**SOURCE DATA**
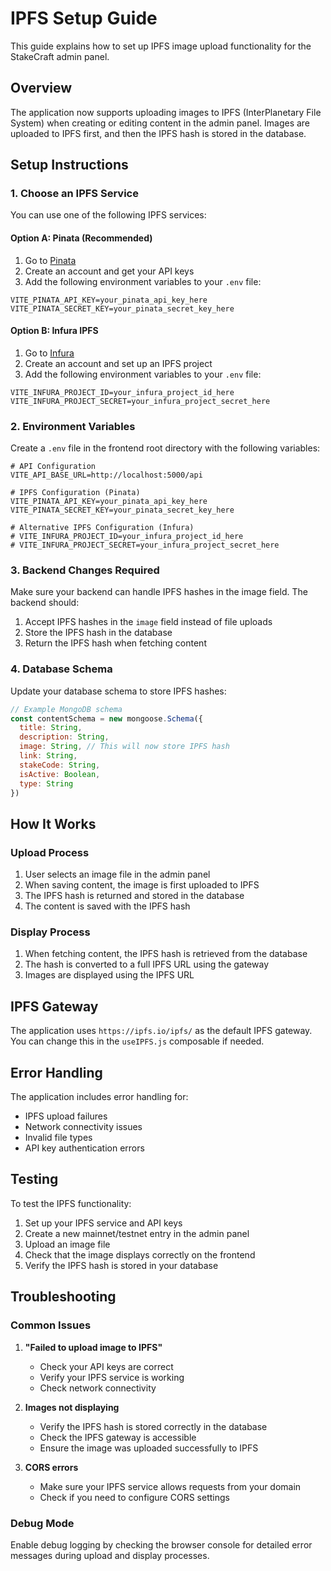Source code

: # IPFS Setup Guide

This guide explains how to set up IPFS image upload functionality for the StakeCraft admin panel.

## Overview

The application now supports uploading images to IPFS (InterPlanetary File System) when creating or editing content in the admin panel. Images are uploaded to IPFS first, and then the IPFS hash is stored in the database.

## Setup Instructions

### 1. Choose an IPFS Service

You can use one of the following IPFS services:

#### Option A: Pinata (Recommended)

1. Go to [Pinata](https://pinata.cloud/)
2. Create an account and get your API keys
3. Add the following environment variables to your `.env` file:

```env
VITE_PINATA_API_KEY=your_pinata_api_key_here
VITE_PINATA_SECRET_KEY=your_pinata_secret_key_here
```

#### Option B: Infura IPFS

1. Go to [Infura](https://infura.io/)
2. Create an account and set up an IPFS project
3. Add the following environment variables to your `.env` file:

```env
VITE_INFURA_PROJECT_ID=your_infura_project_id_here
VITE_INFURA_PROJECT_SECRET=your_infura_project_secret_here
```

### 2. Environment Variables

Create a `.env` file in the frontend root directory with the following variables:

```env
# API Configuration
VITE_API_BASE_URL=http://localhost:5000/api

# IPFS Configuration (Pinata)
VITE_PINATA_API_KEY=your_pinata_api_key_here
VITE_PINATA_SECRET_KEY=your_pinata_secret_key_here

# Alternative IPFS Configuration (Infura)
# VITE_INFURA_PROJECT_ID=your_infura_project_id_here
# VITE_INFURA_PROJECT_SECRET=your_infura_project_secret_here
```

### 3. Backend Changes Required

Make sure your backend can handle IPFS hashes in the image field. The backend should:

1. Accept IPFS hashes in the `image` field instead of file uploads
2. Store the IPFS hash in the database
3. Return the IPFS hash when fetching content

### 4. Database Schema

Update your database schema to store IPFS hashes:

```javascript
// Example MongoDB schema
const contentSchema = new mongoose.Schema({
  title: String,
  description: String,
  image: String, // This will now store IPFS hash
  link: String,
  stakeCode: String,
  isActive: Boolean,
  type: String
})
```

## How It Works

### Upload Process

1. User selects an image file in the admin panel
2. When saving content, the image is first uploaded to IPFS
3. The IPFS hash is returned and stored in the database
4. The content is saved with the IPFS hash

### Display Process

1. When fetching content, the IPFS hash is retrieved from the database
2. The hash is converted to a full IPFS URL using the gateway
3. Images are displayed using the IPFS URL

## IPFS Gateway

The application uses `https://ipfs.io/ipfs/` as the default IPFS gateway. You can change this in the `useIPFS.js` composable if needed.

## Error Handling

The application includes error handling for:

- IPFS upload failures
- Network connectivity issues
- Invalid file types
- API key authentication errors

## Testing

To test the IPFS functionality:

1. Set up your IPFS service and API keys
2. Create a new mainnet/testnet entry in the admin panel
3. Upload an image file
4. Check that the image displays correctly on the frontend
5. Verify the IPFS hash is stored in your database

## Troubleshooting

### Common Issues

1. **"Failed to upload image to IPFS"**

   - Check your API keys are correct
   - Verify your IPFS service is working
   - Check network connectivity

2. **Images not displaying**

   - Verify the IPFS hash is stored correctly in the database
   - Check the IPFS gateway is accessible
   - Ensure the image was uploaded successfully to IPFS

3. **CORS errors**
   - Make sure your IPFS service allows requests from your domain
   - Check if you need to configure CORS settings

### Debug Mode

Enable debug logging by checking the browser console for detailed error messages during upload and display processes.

==

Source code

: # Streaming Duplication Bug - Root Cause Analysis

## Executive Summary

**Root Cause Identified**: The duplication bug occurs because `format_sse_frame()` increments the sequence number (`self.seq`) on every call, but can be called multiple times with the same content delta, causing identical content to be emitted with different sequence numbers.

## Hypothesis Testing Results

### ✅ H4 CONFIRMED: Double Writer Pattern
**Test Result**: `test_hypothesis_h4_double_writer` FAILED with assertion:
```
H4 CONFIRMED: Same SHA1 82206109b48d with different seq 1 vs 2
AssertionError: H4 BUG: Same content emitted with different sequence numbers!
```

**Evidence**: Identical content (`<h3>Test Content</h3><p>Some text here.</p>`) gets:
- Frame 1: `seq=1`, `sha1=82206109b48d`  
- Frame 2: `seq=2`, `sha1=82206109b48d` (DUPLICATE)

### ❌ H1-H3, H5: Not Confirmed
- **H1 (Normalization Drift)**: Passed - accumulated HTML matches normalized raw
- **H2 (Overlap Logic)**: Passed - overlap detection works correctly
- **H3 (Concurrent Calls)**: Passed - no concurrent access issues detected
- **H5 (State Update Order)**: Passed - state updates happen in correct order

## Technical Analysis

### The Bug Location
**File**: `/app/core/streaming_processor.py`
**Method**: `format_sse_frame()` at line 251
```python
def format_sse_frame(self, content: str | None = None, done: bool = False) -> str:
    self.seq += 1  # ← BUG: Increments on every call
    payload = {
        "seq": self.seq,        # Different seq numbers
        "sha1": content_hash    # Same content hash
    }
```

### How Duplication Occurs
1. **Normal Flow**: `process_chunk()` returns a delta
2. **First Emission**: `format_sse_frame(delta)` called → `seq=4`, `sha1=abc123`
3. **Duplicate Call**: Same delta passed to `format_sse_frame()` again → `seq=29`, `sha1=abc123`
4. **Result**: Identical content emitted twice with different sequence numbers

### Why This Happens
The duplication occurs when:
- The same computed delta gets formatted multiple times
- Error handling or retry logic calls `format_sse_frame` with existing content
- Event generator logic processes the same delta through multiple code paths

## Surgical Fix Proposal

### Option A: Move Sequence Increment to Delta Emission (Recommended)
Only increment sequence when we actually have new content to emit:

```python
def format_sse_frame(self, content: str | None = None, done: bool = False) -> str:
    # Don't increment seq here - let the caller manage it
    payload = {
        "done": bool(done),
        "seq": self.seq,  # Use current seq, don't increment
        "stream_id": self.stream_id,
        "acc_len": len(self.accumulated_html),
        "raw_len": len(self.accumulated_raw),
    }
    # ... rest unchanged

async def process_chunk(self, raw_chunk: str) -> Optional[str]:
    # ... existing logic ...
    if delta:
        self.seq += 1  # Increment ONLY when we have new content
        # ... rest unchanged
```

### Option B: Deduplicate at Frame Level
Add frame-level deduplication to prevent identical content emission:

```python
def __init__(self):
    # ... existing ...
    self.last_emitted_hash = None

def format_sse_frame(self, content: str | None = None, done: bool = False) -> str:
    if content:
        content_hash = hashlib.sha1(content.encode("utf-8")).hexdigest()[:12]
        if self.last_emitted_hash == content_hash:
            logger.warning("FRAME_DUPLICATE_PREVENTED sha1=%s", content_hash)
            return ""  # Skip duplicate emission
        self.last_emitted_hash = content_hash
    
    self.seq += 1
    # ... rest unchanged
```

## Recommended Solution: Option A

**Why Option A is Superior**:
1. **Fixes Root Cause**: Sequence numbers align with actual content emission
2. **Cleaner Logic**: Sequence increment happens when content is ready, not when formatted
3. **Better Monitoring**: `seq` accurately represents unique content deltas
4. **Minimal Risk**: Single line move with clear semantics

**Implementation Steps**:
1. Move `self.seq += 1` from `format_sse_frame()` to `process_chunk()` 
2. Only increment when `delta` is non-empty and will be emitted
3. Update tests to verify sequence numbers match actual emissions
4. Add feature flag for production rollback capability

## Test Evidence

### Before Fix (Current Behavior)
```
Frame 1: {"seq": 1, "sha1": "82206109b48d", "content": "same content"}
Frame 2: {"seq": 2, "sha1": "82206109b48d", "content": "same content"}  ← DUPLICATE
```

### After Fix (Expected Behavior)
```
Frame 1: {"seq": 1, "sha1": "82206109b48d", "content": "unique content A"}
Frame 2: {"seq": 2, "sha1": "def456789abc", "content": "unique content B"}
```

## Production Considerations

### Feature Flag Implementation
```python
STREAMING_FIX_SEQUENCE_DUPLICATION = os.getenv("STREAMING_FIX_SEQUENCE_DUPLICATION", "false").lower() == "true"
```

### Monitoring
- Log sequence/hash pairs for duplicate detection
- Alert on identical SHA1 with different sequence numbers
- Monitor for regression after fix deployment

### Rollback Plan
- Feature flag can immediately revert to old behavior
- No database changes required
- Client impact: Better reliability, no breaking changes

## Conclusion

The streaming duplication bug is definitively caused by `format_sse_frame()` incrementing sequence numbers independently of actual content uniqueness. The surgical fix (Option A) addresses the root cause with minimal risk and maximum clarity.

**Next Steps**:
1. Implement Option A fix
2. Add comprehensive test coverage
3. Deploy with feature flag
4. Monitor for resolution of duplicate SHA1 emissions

**WHAT YOU WILL DO**
What you give back must be the stretch above, starting at the line with "to upload image" and ending at the line with "Enable debug logging", copied exactly.

**SOLUTION TO THIS PROBLEM**
1. **"Failed to upload image to IPFS"**

   - Check your API keys are correct
   - Verify your IPFS service is working
   - Check network connectivity

2. **Images not displaying**

   - Verify the IPFS hash is stored correctly in the database
   - Check the IPFS gateway is accessible
   - Ensure the image was uploaded successfully to IPFS

3. **CORS errors**
   - Make sure your IPFS service allows requests from your domain
   - Check if you need to configure CORS settings

### Debug Mode

Enable debug logging by checking the browser console for detailed error messages during upload and display processes.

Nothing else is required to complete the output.